───── DATA SUPPLIED ─────

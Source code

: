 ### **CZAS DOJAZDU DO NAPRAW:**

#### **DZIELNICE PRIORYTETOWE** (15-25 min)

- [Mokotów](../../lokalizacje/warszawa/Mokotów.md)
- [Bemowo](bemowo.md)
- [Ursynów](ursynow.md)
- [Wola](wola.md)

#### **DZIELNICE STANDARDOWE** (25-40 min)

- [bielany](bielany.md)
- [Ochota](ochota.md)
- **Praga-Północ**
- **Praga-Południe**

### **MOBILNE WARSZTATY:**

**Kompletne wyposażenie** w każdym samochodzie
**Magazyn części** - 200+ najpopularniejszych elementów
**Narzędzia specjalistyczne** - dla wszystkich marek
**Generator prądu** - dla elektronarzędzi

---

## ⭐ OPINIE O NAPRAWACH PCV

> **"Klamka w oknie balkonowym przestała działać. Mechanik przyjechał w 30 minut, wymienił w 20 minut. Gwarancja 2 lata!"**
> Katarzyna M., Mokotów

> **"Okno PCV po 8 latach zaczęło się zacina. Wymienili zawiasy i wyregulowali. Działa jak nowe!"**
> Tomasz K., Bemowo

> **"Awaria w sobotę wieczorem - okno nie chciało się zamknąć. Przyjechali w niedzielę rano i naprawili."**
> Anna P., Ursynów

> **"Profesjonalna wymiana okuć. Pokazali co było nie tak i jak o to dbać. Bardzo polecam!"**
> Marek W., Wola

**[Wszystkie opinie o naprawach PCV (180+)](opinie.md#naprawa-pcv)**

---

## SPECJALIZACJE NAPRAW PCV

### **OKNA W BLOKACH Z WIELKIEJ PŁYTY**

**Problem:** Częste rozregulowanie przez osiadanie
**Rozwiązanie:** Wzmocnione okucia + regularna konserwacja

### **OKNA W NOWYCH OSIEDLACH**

─────

* TASK DIRECTIONS:
Note each line of the entries that has "Mokotów" in it, and copy those lines.

* TASK OUTPUT:
- [Mokotów](../../lokalizacje/warszawa/Mokotów.md)
> Katarzyna M., Mokotów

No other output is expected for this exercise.